Loren Thompson, a defense analyst with the Arlington, Va.-based Lexington Institute, said part of the reason that the military has called up so many people who were on reserve status is that certain skill sets such as military police or civil affairs were concentrated in the reserves after the Cold War ended.

But he said the sheer numbers of IRR soldiers being mobilized also are a sign that the military doesn't have enough people to fight this war, now in its fourth year.

"It seems clear in retrospect that the active-duty force wasn't big enough to sustain a 'long war' against global terrorism, and also lacked the proper mix of skills to wage that war with maximum effectiveness," Thompson said.

That thought is echoed by many of the IRR soldiers. Mulligan said the military's reliance on IRR soldiers shows how "desperate" the services are for troops.

"Maybe it says something for maybe the way the military is treating the people that are over here, because they're just not wanting to stay on," said Mulligan.

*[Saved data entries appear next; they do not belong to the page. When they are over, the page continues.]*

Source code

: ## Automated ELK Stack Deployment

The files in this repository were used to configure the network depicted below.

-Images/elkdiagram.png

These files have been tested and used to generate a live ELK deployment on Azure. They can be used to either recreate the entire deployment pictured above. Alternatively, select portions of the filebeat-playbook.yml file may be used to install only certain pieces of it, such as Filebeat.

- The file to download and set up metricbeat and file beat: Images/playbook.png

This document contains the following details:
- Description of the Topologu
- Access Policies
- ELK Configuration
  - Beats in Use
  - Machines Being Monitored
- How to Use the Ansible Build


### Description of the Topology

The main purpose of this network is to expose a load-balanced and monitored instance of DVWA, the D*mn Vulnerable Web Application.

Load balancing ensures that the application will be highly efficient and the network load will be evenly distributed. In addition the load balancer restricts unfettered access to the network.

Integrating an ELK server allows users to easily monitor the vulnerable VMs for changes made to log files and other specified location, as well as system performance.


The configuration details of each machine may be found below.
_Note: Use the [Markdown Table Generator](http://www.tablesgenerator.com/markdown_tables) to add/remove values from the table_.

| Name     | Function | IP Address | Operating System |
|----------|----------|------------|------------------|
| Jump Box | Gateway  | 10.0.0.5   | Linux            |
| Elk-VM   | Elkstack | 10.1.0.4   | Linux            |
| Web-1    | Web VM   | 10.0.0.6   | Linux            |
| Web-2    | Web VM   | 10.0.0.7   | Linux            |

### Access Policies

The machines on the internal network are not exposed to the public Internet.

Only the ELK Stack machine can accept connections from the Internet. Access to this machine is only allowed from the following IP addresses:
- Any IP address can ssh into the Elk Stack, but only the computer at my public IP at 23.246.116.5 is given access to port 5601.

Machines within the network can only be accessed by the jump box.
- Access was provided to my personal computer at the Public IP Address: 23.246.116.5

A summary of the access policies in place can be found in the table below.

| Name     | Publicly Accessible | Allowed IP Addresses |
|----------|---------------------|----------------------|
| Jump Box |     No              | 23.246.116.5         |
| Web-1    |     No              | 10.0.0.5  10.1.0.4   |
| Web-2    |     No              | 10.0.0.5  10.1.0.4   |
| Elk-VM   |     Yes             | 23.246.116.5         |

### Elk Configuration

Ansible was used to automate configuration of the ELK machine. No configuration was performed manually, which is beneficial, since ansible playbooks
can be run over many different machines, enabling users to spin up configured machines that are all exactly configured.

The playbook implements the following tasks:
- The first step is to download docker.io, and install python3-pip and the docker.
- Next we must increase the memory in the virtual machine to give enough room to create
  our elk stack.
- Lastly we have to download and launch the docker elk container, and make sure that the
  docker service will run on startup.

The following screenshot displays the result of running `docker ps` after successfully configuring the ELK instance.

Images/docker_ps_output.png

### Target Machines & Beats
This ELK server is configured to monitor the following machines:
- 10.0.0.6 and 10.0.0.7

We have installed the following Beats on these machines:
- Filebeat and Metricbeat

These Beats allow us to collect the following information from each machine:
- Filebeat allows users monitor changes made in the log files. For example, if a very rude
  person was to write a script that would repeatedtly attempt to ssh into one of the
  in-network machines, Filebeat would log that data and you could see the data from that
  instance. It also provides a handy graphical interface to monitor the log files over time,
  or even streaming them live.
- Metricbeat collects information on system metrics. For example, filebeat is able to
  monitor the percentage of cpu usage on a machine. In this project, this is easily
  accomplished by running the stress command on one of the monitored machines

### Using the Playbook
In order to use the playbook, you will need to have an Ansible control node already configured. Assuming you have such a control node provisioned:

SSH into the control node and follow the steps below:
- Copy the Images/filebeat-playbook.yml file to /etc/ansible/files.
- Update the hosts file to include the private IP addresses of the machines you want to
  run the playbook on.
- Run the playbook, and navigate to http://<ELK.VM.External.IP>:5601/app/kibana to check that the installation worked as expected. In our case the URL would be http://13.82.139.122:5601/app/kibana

Some of the IRR soldiers, such as Carlson, still will have time on their military contracts when they return from this deployment, meaning they could possibly be called back another time. But others will end their IRR status around the same time their deployment in Iraq ends next spring or will have so little time left that they would not be deployed again.

Spc. Mark Wiles, 27, of Phoenix, said his 6½ years of active duty and the time he'll have served on this deployment mean that his reserve status will be over when the unit gets home. The only way that the military could keep him is if they extended the unit's stay in Iraq.

"Those of us who are IRR are seriously hoping they don't do that," Wiles said.